İktidarı, muhalefeti, basın ve bütün kurumlarıyla sistem içinde bir Cumhurbaşkanı tartışmalarıyla sığ, gayri milli, cılıklık içeren bir dönemdeyiz. Sorunları yaratan bu sistem değil mi? Atlantik sistemi içinde Türk-Kürt, Alevi-Sünni, Sağcı-Solcu, İnançlı-İnançsız diye ayrıştırılmadık mı? Bu sistemin efendileri 100 yıldır Türkiye’mizden toprak talep etmiyor mu? Buna karşın iktidarı ve muhalefeti ile (40 yıldır) “özerklik adlı bölünme” savunulmadı mı, savunuluyor mu? Ülkemize kan ve gözyaşı getirmedi mi, canlarımız gitmedi mi? Kendine yeten 7 ülkeden biriyken bugün “onu ekemezsin, bunu satamazsın” denilen, saman ithal eden ülke olmadık mı? Gericiliği, yobazlığı devlet kurumlarına sokarak darbe girişimi yapmadılar mı? “Laiklik tehlikede değildir”, “cemaatin bunu yapacağını sanmıyorum” demediler mi?
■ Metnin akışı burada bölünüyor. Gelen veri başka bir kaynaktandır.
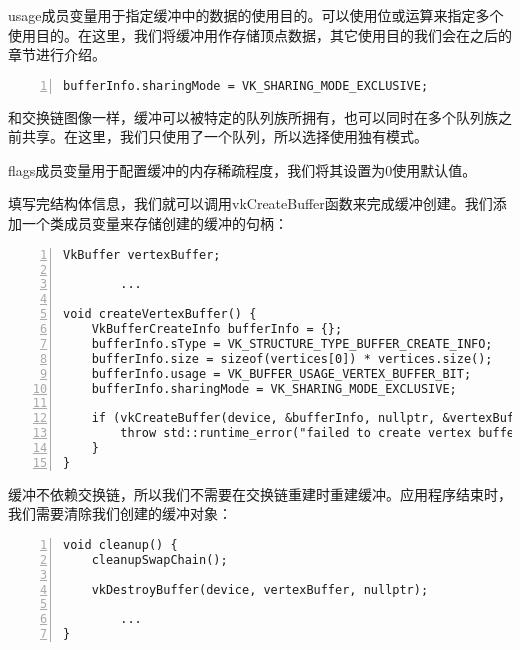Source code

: \documentclass{ctexart}
\begin{document}
usage成员变量用于指定缓冲中的数据的使用目的。可以使用位或运算来指定多个使用目的。在这里，我们将缓冲用作存储顶点数据，其它使用目的我们会在之后的章节进行介绍。

\begin{lstlisting}[language={[ANSI]C},keywordstyle=\color{blue!70},commentstyle=\color{red!50!green!50!blue!50},frame=shadowbox, rulesepcolor=\color{red!20!green!20!blue!20},basicstyle=\small,numbers=left, numberstyle=\tiny,breaklines=true]
bufferInfo.sharingMode = VK_SHARING_MODE_EXCLUSIVE;
\end{lstlisting}

和交换链图像一样，缓冲可以被特定的队列族所拥有，也可以同时在多个队列族之前共享。在这里，我们只使用了一个队列，所以选择使用独有模式。

flags成员变量用于配置缓冲的内存稀疏程度，我们将其设置为0使用默认值。

填写完结构体信息，我们就可以调用vkCreateBuffer函数来完成缓冲创建。我们添加一个类成员变量来存储创建的缓冲的句柄：

\begin{lstlisting}[language={[ANSI]C},keywordstyle=\color{blue!70},commentstyle=\color{red!50!green!50!blue!50},frame=shadowbox, rulesepcolor=\color{red!20!green!20!blue!20},basicstyle=\small,numbers=left, numberstyle=\tiny,breaklines=true]
VkBuffer vertexBuffer;

		...

void createVertexBuffer() {
	VkBufferCreateInfo bufferInfo = {};
	bufferInfo.sType = VK_STRUCTURE_TYPE_BUFFER_CREATE_INFO;
	bufferInfo.size = sizeof(vertices[0]) * vertices.size();
	bufferInfo.usage = VK_BUFFER_USAGE_VERTEX_BUFFER_BIT;
	bufferInfo.sharingMode = VK_SHARING_MODE_EXCLUSIVE;

	if (vkCreateBuffer(device, &bufferInfo, nullptr, &vertexBuffer) != VK_SUCCESS) {
		throw std::runtime_error("failed to create vertex buffer!");
	}
}
\end{lstlisting}

缓冲不依赖交换链，所以我们不需要在交换链重建时重建缓冲。应用程序结束时，我们需要清除我们创建的缓冲对象：

\begin{lstlisting}[language={[ANSI]C},keywordstyle=\color{blue!70},commentstyle=\color{red!50!green!50!blue!50},frame=shadowbox, rulesepcolor=\color{red!20!green!20!blue!20},basicstyle=\small,numbers=left, numberstyle=\tiny,breaklines=true]
void cleanup() {
	cleanupSwapChain();

	vkDestroyBuffer(device, vertexBuffer, nullptr);

		...
}
\end{lstlisting}
\end{document}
Biricik görevi “Vatanı korumak” olan askerimizi ve polisimizi tutsak etmediler mi, bölmediler mi?
Yeni çağa girerken, eski çağın Cumhurbaşkanını seçemeyiz. Atlantik sistemine ziyaretlerle seçilecek Cumhurbaşkanını seçemeyiz. Falanca adayın oyu şu kadar, filanca adayın oyu bu kadar bu iddiaların hepsi eskimiştir. Bu iddialar, eski dünya düzeni içinde çözüm üretmeye yöneliktir. Birleştirici değil bölücüdür. Türkiye Avrasya ikliminde Vatan Bütünlüğünü sağlayacak ve Üretim Ekonomisinin inşasını yönetecek bir Cumhurbaşkanı seçecek. “Çöken sistem içindeki Cumhurbaşkanı arayışları sistemin çırpınışıdır ve geçersizdir”. İçine girdiğimiz Avrasya Çağının önderlerinden olan “Türkiye’nin Cumhurbaşkanını” seçmek zorundayız.
UNUTMAYALIM; “Biz Türkler Asyai bir Milletiz”.
MUSTAFA KEMAL ATATÜRK

Bir cevap yazın

E-posta hesabınız yayımlanmayacak.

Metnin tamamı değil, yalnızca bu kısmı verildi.